EXERCISE BRIEF >> Among the following entries, count the lines that contain "DescribeQuerySuggestionsBlockListRequestRequestTypeDef" and report only the result.

[Dataset excerpts]
· · ·

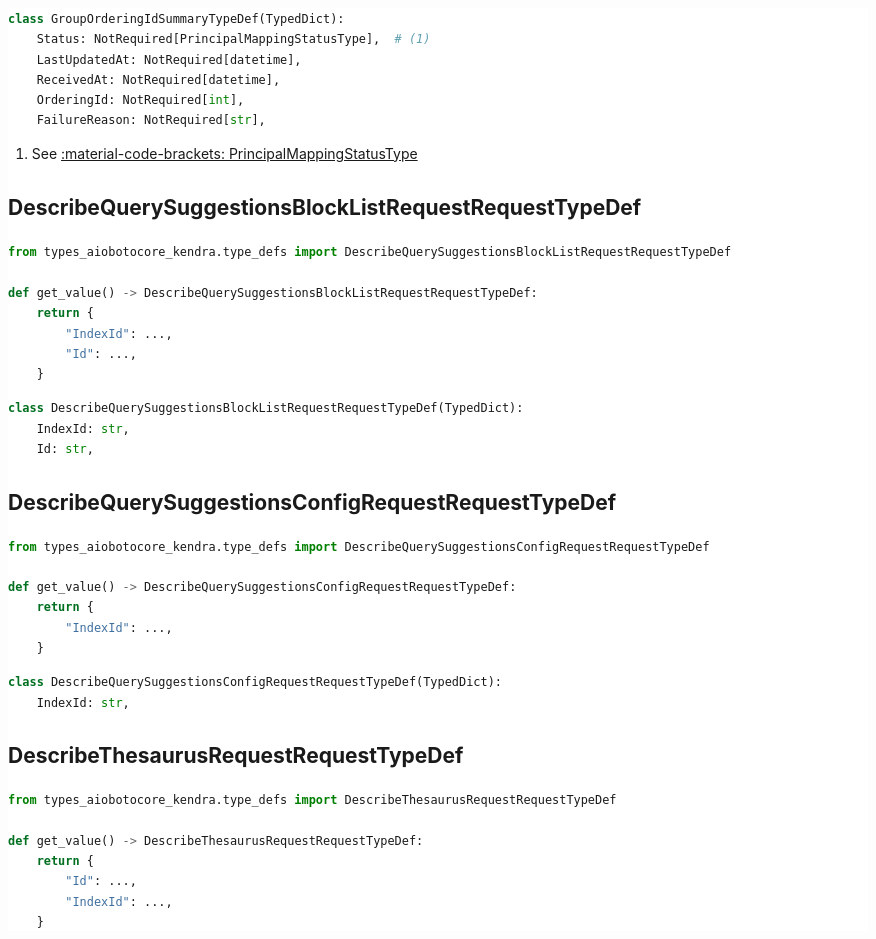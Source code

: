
 ```python title="Definition"
class GroupOrderingIdSummaryTypeDef(TypedDict):
    Status: NotRequired[PrincipalMappingStatusType],  # (1)
    LastUpdatedAt: NotRequired[datetime],
    ReceivedAt: NotRequired[datetime],
    OrderingId: NotRequired[int],
    FailureReason: NotRequired[str],
```

1. See [:material-code-brackets: PrincipalMappingStatusType](./literals.md#principalmappingstatustype) 
## DescribeQuerySuggestionsBlockListRequestRequestTypeDef

```python title="Usage Example"
from types_aiobotocore_kendra.type_defs import DescribeQuerySuggestionsBlockListRequestRequestTypeDef

def get_value() -> DescribeQuerySuggestionsBlockListRequestRequestTypeDef:
    return {
        "IndexId": ...,
        "Id": ...,
    }
```

```python title="Definition"
class DescribeQuerySuggestionsBlockListRequestRequestTypeDef(TypedDict):
    IndexId: str,
    Id: str,
```

## DescribeQuerySuggestionsConfigRequestRequestTypeDef

```python title="Usage Example"
from types_aiobotocore_kendra.type_defs import DescribeQuerySuggestionsConfigRequestRequestTypeDef

def get_value() -> DescribeQuerySuggestionsConfigRequestRequestTypeDef:
    return {
        "IndexId": ...,
    }
```

```python title="Definition"
class DescribeQuerySuggestionsConfigRequestRequestTypeDef(TypedDict):
    IndexId: str,
```

## DescribeThesaurusRequestRequestTypeDef

```python title="Usage Example"
from types_aiobotocore_kendra.type_defs import DescribeThesaurusRequestRequestTypeDef

def get_value() -> DescribeThesaurusRequestRequestTypeDef:
    return {
        "Id": ...,
        "IndexId": ...,
    }
```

· · ·

REPLY >> 4